## YOUR GOAL
Quote the data exactly, first line to the line containing "conan install ..", with no pictures.

(Collected data)
■ ■ ■ ■

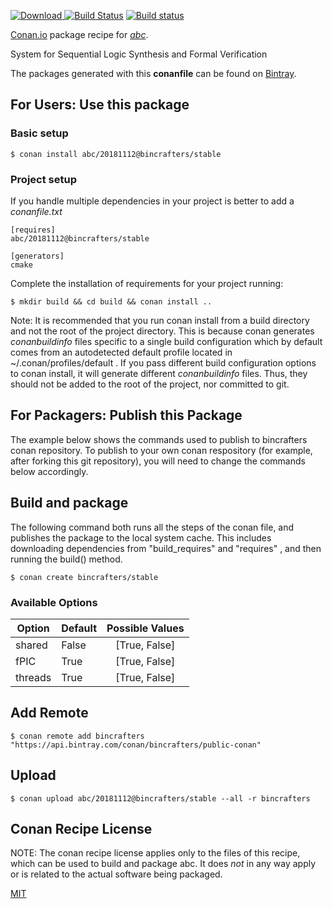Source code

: [![Download](https://api.bintray.com/packages/bincrafters/public-conan/abc%3Abincrafters/images/download.svg) ](https://bintray.com/bincrafters/public-conan/abc%3Abincrafters/_latestVersion)
[![Build Status](https://travis-ci.org/bincrafters/conan-abc.svg?branch=stable%2F20181112)](https://travis-ci.org/bincrafters/conan-abc)
[![Build status](https://ci.appveyor.com/api/projects/status/github/bincrafters/conan-abc?branch=stable%2F20181112&svg=true)](https://ci.appveyor.com/project/bincrafters/conan-abc)

[Conan.io](https://conan.io) package recipe for [*abc*](http://www.eecs.berkeley.edu/~alanmi/abc/abc.htm).

System for Sequential Logic Synthesis and Formal Verification

The packages generated with this **conanfile** can be found on [Bintray](https://bintray.com/bincrafters/public-conan/abc%3Abincrafters).

## For Users: Use this package

### Basic setup

    $ conan install abc/20181112@bincrafters/stable

### Project setup

If you handle multiple dependencies in your project is better to add a *conanfile.txt*

    [requires]
    abc/20181112@bincrafters/stable

    [generators]
    cmake

Complete the installation of requirements for your project running:

    $ mkdir build && cd build && conan install ..

Note: It is recommended that you run conan install from a build directory and not the root of the project directory.  This is because conan generates *conanbuildinfo* files specific to a single build configuration which by default comes from an autodetected default profile located in ~/.conan/profiles/default .  If you pass different build configuration options to conan install, it will generate different *conanbuildinfo* files.  Thus, they should not be added to the root of the project, nor committed to git.

## For Packagers: Publish this Package

The example below shows the commands used to publish to bincrafters conan repository. To publish to your own conan respository (for example, after forking this git repository), you will need to change the commands below accordingly.

## Build and package

The following command both runs all the steps of the conan file, and publishes the package to the local system cache.  This includes downloading dependencies from "build_requires" and "requires" , and then running the build() method.

    $ conan create bincrafters/stable


### Available Options
| Option        | Default | Possible Values  |
| ------------- |:----------------- |:------------:|
| shared      | False |  [True, False] |
| fPIC      | True |  [True, False] |
| threads      | True |  [True, False] |

## Add Remote

    $ conan remote add bincrafters "https://api.bintray.com/conan/bincrafters/public-conan"

## Upload

    $ conan upload abc/20181112@bincrafters/stable --all -r bincrafters


## Conan Recipe License

NOTE: The conan recipe license applies only to the files of this recipe, which can be used to build and package abc.
It does *not* in any way apply or is related to the actual software being packaged.

[MIT](git@github.com:bincrafters/conan-abc.git/blob/20181112/LICENSE)
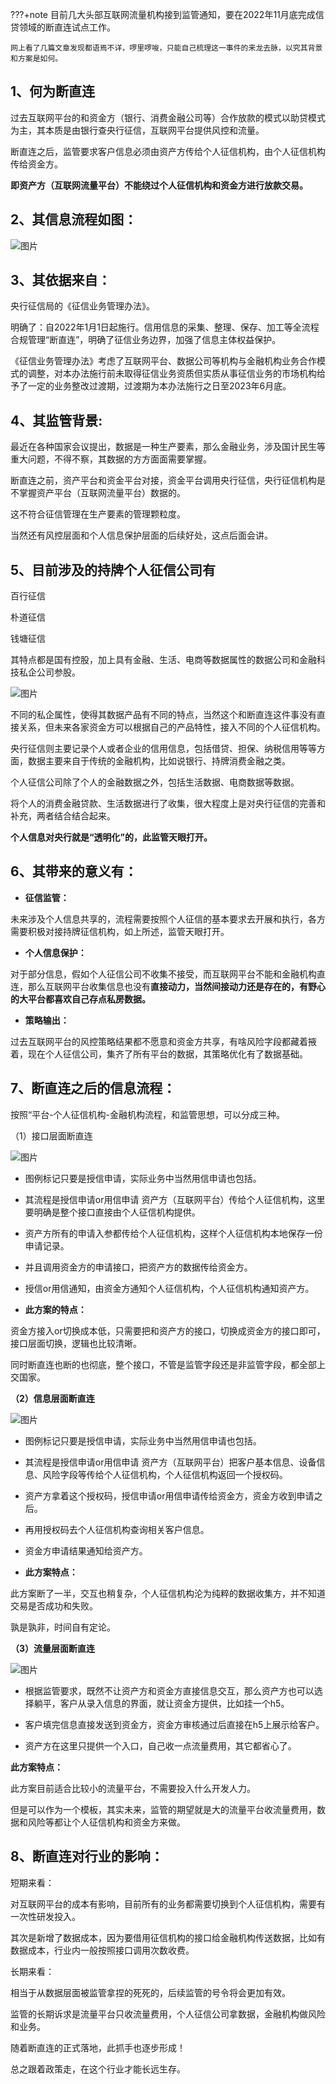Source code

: ???+note
	目前几大头部互联网流量机构接到监管通知，要在2022年11月底完成信贷领域的断直连试点工作。

	网上看了几篇文章发现都语焉不详，啰里啰唆，只能自己梳理这一事件的来龙去脉，以究其背景和方案是如何。

## 1、何为断直连

过去互联网平台的和资金方（银行、消费金融公司等）合作放款的模式以助贷模式为主，其本质是由银行查央行征信，互联网平台提供风控和流量。

断直连之后，监管要求客户信息必须由资产方传给个人征信机构，由个人征信机构传给资金方。

**即资产方（互联网流量平台）不能绕过个人征信机构和资金方进行放款交易。**

## 2、其信息流程如图：

![图片](images/断直连.png)

## 3、其依据来自：

央行征信局的《征信业务管理办法》。

明确了：自2022年1月1日起施行。信用信息的采集、整理、保存、加工等全流程合规管理“断直连”，明确了征信业务边界，加强了信息主体权益保护。

《征信业务管理办法》考虑了互联网平台、数据公司等机构与金融机构业务合作模式的调整，对本办法施行前未取得征信业务资质但实质从事征信业务的市场机构给予了一定的业务整改过渡期，过渡期为本办法施行之日至2023年6月底。

## 4、其监管背景:  

最近在各种国家会议提出，数据是一种生产要素，那么金融业务，涉及国计民生等重大问题，不得不察，其数据的方方面面需要掌握。

断直连之前，资产平台和资金平台对接，资金平台调用央行征信，央行征信机构是不掌握资产平台（互联网流量平台）数据的。

这不符合征信管理在生产要素的管理颗粒度。

当然还有风控层面和个人信息保护层面的后续好处，这点后面会讲。

## 5、目前涉及的持牌个人征信公司有

百行征信

朴道征信

钱塘征信  

其特点都是国有控股，加上具有金融、生活、电商等数据属性的数据公司和金融科技私企公司参股。

![图片](images/持牌个人征信公司.png)

不同的私企属性，使得其数据产品有不同的特点，当然这个和断直连这件事没有直接关系，但未来各家资金方可以根据自己的产品特性，接入不同的个人征信机构。

央行征信则主要记录个人或者企业的信用信息，包括借贷、担保、纳税信用等等方面，数据主要来自于传统的金融机构，比如说银行、持牌消费金融之类。

个人征信公司除了个人的金融数据之外，包括生活数据、电商数据等数据。

将个人的消费金融贷款、生活数据进行了收集，很大程度上是对央行征信的完善和补充，两者结合结合起来。

**个人信息对央行就是“透明化”的，此监管天眼打开。**

## 6、其带来的意义有：

-   **征信监管：** 
    
未来涉及个人信息共享的，流程需要按照个人征信的基本要求去开展和执行，各方需要积极对接持牌征信机构，如上所述，监管天眼打开。

-   **个人信息保护：**
    
对于部分信息，假如个人征信公司不收集不接受，而互联网平台不能和金融机构直连，那么互联网平台收集信息也没有**直接动力，当然间接动力还是存在的，有野心的大平台都喜欢自己存点私房数据。**  

-   **策略输出：**
    
过去互联网平台的风控策略结果都不愿意和资金方共享，有啥风险字段都藏着掖着，现在个人征信公司，集齐了所有平台的数据，其策略优化有了数据基础。

## 7、断直连之后的信息流程：

按照“平台-个人征信机构-金融机构流程，和监管思想，可以分成三种。

（1）接口层面断直连  

![图片](images/接口层面断直连.png)

-   图例标记只要是授信申请，实际业务中当然用信申请也包括。  
    
-   其流程是授信申请or用信申请 资产方（互联网平台）传给个人征信机构，这里要明确是整个接口直接由个人征信机构提供。  
    
-   资产方所有的申请入参都传给个人征信机构，这样个人征信机构本地保存一份申请记录。
    
-   并且调用资金方的申请接口，把资产方的数据传给资金方。  
    
-   授信or用信通知，由资金方通知个人征信机构，个人征信机构通知资产方。
    
    
-   **此方案的特点：**
    
资金方接入or切换成本低，只需要把和资产方的接口，切换成资金方的接口即可，接口层面切换，逻辑也比较清晰。  

同时断直连也断的也彻底，整个接口，不管是监管字段还是非监管字段，都全部上交国家。

**（2）信息层面断直连**  

![图片](images/信息层面断直连.png)

-   图例标记只要是授信申请，实际业务中当然用信申请也包括。  
    
-   其流程是授信申请or用信申请 资产方（互联网平台）把客户基本信息、设备信息、风险字段等传给个人征信机构，个人征信机构返回一个授权码。
    
-   资产方拿着这个授权码，授信申请or用信申请传给资金方，资金方收到申请之后。  
    
-   再用授权码去个人征信机构查询相关客户信息。
    
-   资金方申请结果通知给资产方。
    
      
    
-   **此方案特点：**
    

此方案断了一半，交互也稍复杂，个人征信机构沦为纯粹的数据收集方，并不知道交易是否成功和失败。

孰是孰非，时间自有定论。  

**（3）流量层面断直连**  

![图片](images/流量层面断直连.png)

-   根据监管要求，既然不让资产方和资金方直接信息交互，那么资产方也可以选择躺平，客户从录入信息的界面，就让资金方提供，比如挂一个h5。
    
-   客户填完信息直接发送到资金方，资金方审核通过后直接在h5上展示给客户。
    
-   资产方在这里只提供一个入口，自己收一点流量费用，其它都省心了。
    
    
**此方案特点：**

此方案目前适合比较小的流量平台，不需要投入什么开发人力。

但是可以作为一个模板，其实未来，监管的期望就是大的流量平台收流量费用，数据和风险等都让个人征信机构和资金方来做。

## 8、断直连对行业的影响：

短期来看：

对互联网平台的成本有影响，目前所有的业务都需要切换到个人征信机构，需要有一次性研发投入。

其次是新增了数据成本，因为要借用征信机构的接口给金融机构传送数据，比如有数据成本，行业内一般按照接口调用次数收费。

长期来看：

相当于从数据层面被监管拿捏的死死的，后续监管的号令将会更加有效。

监管的长期诉求是流量平台只收流量费用，个人征信公司拿数据，金融机构做风险和业务。

随着断直连的正式落地，此抓手也逐步形成！

总之跟着政策走，在这个行业才能长远生存。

■ ■ ■ ■

## ANSWER BOX
Source code

: [![Download](https://api.bintray.com/packages/bincrafters/public-conan/abc%3Abincrafters/images/download.svg) ](https://bintray.com/bincrafters/public-conan/abc%3Abincrafters/_latestVersion)
[![Build Status](https://travis-ci.org/bincrafters/conan-abc.svg?branch=stable%2F20181112)](https://travis-ci.org/bincrafters/conan-abc)
[![Build status](https://ci.appveyor.com/api/projects/status/github/bincrafters/conan-abc?branch=stable%2F20181112&svg=true)](https://ci.appveyor.com/project/bincrafters/conan-abc)

[Conan.io](https://conan.io) package recipe for [*abc*](http://www.eecs.berkeley.edu/~alanmi/abc/abc.htm).

System for Sequential Logic Synthesis and Formal Verification

The packages generated with this **conanfile** can be found on [Bintray](https://bintray.com/bincrafters/public-conan/abc%3Abincrafters).

## For Users: Use this package

### Basic setup

    $ conan install abc/20181112@bincrafters/stable

### Project setup

If you handle multiple dependencies in your project is better to add a *conanfile.txt*

    [requires]
    abc/20181112@bincrafters/stable

    [generators]
    cmake

Complete the installation of requirements for your project running:

    $ mkdir build && cd build && conan install ..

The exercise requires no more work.